>>>>>
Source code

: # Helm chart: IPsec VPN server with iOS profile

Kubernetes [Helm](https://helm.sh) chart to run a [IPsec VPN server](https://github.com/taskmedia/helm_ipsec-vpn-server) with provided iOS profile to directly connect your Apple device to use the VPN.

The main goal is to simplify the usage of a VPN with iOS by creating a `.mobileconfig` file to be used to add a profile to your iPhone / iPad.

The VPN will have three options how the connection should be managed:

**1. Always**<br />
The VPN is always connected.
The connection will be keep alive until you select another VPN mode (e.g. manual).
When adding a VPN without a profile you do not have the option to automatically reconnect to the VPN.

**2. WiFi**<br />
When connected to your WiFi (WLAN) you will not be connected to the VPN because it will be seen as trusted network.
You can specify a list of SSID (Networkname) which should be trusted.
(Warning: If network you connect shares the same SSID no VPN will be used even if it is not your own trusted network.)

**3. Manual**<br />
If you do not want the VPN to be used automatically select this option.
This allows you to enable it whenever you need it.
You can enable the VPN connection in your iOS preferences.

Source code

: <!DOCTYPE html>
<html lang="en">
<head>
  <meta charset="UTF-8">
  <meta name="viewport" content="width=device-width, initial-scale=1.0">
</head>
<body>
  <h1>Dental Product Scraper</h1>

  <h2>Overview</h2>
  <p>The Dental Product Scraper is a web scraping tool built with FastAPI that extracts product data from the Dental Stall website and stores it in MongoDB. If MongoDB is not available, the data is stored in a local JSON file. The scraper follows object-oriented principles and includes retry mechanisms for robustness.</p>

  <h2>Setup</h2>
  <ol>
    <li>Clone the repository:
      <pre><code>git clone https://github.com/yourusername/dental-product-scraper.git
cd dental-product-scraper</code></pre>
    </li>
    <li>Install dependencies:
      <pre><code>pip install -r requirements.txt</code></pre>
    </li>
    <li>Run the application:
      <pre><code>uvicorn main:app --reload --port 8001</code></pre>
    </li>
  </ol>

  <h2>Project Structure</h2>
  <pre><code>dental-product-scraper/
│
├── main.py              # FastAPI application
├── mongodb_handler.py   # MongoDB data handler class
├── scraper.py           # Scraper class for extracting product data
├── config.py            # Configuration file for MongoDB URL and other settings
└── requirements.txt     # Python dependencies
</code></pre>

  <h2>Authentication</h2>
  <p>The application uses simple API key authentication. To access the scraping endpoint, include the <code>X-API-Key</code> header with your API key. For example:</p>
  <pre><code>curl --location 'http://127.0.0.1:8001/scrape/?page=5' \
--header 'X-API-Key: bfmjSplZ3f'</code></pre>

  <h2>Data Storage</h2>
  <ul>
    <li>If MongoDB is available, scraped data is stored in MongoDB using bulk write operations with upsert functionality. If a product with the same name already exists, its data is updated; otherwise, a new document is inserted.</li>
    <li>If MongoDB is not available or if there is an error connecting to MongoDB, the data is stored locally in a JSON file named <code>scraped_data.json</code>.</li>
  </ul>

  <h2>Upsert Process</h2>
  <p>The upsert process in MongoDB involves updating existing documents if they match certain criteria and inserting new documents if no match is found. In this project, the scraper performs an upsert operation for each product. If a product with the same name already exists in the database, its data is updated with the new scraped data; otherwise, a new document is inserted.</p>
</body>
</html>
<<<<<
Work item: All that is wanted is an exact copy of the lines above from the one with "<p>The Dental Product" through the one with "<h2>Upsert Process</h2>", with both ends included.

Your solution:
  <p>The Dental Product Scraper is a web scraping tool built with FastAPI that extracts product data from the Dental Stall website and stores it in MongoDB. If MongoDB is not available, the data is stored in a local JSON file. The scraper follows object-oriented principles and includes retry mechanisms for robustness.</p>

  <h2>Setup</h2>
  <ol>
    <li>Clone the repository:
      <pre><code>git clone https://github.com/yourusername/dental-product-scraper.git
cd dental-product-scraper</code></pre>
    </li>
    <li>Install dependencies:
      <pre><code>pip install -r requirements.txt</code></pre>
    </li>
    <li>Run the application:
      <pre><code>uvicorn main:app --reload --port 8001</code></pre>
    </li>
  </ol>

  <h2>Project Structure</h2>
  <pre><code>dental-product-scraper/
│
├── main.py              # FastAPI application
├── mongodb_handler.py   # MongoDB data handler class
├── scraper.py           # Scraper class for extracting product data
├── config.py            # Configuration file for MongoDB URL and other settings
└── requirements.txt     # Python dependencies
</code></pre>

  <h2>Authentication</h2>
  <p>The application uses simple API key authentication. To access the scraping endpoint, include the <code>X-API-Key</code> header with your API key. For example:</p>
  <pre><code>curl --location 'http://127.0.0.1:8001/scrape/?page=5' \
--header 'X-API-Key: bfmjSplZ3f'</code></pre>

  <h2>Data Storage</h2>
  <ul>
    <li>If MongoDB is available, scraped data is stored in MongoDB using bulk write operations with upsert functionality. If a product with the same name already exists, its data is updated; otherwise, a new document is inserted.</li>
    <li>If MongoDB is not available or if there is an error connecting to MongoDB, the data is stored locally in a JSON file named <code>scraped_data.json</code>.</li>
  </ul>

  <h2>Upsert Process</h2>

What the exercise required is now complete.